Sachez que la liste pourrait continuer encore au fil de bien d’autres paragraphes, et nous aurons largement l’occasion de refaire des comparaisons plus bas, mais le propos ici est surtout de souligner un constat simple. On ne peut passer à côté de cette sensation de menu maxi best of d’éléments aperçus du côté des productions From Software, auquel on aurait ajouté la couche de peinture Dark Pinocchio, mais peut-être sans la science de la montée en puissance, du grandiose, et de la maîtrise de son sujet propre au studio japonais.
Sauf que, autant reproduite soit-elle, si cette recette, qui a fait ses preuves, s’intègre correctement à l’ensemble, doit-on véritablement blâmer les développeurs ou sanctionner le jeu ? La question peut diviser mais de notre côté il est compliqué d’y accorder un jugement pleinement positif ou négatif notamment car, heureusement, Lies of P apporte dans cette grande soupe quelques ingrédients à lui.
… Qui tente de tirer ses propres ficelles…
Sans pour autant parler de premières mondiales, le titre comporte des mécaniques vouées à lui donner sa propre personnalité. Si on peut effectivement améliorer P via la traditionnelle montée de niveau ou des amulettes, c’est en se tournant vers l’Organe-P que la fraîcheur se fait ressentir. Accessible à la fin du deuxième environnement, l’Organe-P permet de débloquer des passifs grâce à du Quartz, une ressource extrêmement précieuse, souvent récoltée après avoir battu un boss ou un ennemi notable, ou bien dans des lieux secrets.

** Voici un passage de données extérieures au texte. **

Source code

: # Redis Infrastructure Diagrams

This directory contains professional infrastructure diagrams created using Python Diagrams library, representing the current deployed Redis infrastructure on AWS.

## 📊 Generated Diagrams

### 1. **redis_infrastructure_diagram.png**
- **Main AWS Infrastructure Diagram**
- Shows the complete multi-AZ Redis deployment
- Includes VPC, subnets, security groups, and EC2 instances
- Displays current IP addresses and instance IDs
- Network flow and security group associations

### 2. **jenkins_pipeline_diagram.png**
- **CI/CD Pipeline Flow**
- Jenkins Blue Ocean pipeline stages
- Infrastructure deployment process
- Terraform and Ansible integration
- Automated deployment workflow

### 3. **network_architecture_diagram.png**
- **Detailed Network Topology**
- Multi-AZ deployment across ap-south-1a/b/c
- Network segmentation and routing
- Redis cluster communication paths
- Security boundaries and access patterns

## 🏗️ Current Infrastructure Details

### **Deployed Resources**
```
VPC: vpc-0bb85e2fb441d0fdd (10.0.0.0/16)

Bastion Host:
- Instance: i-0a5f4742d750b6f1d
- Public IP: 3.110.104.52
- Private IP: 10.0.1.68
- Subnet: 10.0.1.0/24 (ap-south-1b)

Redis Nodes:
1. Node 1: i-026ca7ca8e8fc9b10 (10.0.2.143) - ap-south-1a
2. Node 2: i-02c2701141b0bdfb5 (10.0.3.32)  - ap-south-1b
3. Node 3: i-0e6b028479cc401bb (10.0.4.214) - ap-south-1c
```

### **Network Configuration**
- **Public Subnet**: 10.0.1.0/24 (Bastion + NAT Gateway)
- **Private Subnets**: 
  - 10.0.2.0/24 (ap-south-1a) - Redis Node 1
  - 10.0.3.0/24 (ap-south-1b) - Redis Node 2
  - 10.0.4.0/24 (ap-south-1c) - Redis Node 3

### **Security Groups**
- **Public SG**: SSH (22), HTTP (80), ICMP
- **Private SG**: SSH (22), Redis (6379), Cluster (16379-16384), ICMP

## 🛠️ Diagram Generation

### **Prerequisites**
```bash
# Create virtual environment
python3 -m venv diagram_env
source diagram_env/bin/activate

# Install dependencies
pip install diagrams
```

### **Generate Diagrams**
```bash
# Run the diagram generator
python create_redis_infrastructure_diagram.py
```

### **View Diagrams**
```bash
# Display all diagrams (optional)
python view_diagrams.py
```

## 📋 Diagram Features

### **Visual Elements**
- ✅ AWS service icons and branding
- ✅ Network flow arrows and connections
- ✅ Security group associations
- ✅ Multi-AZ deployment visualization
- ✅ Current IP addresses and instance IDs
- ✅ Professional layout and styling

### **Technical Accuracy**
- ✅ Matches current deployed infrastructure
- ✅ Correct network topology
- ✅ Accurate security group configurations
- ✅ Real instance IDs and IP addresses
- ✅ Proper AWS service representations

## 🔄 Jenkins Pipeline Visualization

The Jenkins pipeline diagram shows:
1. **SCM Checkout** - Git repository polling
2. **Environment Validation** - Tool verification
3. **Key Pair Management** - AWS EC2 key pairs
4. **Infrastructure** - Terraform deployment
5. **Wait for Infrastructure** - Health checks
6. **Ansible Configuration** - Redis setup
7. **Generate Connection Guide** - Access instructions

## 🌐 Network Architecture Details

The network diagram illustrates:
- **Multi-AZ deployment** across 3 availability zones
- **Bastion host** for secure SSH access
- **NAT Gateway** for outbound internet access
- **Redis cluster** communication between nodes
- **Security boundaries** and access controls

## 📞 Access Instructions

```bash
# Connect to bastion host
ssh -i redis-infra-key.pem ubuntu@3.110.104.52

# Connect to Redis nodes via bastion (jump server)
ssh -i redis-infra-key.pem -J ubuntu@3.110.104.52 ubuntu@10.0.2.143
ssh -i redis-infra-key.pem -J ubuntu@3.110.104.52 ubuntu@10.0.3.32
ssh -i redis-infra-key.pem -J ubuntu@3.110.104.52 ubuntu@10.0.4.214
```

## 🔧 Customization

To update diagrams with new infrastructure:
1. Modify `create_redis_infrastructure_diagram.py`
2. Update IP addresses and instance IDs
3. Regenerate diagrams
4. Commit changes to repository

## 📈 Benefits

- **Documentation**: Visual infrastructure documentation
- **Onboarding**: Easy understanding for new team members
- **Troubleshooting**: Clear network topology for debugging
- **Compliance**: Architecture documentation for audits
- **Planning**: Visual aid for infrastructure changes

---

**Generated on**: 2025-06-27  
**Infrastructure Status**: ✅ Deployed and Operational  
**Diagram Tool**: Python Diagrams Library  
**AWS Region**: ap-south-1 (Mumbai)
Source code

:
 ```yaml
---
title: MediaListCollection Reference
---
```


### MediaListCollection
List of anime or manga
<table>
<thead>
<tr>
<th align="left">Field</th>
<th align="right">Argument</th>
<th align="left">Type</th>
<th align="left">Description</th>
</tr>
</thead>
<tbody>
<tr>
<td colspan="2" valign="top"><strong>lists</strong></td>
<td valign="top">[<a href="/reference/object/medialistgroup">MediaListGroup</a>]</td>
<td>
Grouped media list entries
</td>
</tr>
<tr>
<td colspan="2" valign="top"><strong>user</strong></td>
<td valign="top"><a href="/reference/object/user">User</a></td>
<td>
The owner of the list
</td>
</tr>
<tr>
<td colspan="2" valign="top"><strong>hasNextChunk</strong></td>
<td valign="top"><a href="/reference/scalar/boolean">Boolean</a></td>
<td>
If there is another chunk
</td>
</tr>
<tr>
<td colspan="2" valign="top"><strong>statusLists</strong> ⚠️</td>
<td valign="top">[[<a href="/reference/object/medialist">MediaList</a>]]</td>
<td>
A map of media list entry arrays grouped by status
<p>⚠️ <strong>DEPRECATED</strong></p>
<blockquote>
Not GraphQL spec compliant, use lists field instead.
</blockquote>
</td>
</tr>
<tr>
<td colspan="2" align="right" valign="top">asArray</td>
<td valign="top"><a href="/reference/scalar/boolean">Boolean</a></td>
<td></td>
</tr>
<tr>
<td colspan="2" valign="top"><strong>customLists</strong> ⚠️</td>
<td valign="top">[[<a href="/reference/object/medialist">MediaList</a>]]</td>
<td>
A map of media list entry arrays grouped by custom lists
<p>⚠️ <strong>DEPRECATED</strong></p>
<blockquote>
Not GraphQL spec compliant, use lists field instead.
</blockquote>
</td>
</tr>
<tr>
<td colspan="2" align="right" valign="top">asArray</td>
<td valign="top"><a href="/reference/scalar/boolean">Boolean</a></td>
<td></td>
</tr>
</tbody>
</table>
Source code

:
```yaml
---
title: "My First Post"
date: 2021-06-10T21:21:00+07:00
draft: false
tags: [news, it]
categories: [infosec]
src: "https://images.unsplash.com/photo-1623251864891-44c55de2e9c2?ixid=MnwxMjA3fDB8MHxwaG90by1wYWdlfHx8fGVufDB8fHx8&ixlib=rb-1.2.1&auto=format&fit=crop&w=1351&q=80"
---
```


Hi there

Ces passifs se répartissent dans quatre familles, Attaque, Survie, Capacité et Objet. Augmenter la quantité d’Ergo récupérée en tuant un ennemi, diminuer la consommation d’endurance pour telle action, ou encore augmenter la durée d’étourdissement d’un ennemi, il y en a pour tous les goûts. Et pour englober ces passifs, il existe également des sphères représentant des effets de synergie. Dans la Phase 1 de l’Organe-P, autrement dit le premier groupe d’améliorations, deux passifs suffisent à débloquer un effet de synergie. Par exemple, deux quartz incrustés dans la sphère « Accumulateurs de pulsation augmentés » nous octroie tout simplement une fiole de santé supplémentaire, de manière permanente.
Et plus on injecte du quartz, plus on active de nouvelles Phases, et plus la quantité de quartz (et donc de passifs, vous suivez) est requise pour activer un effet de synergie, jusqu’à quatre pour ceux proposés en Phase 5. De plus, les quartz injectés au sein d’un même effet de synergie ne peuvent pas être de la même famille. Des choix doivent donc être faits et on passe du temps à mesurer le pour et le contre de notre décision, en sachant que tout ne peut pas être rempli lors de sa première partie. Des dizaines de possibilités nous permettent donc d’affiner notre build déjà constitué par nos points d’attribut et par notre style d’armes. Nous faisons donc face à un système particulièrement intéressant qui change sans aucun doute la donne en étant bien utilisé.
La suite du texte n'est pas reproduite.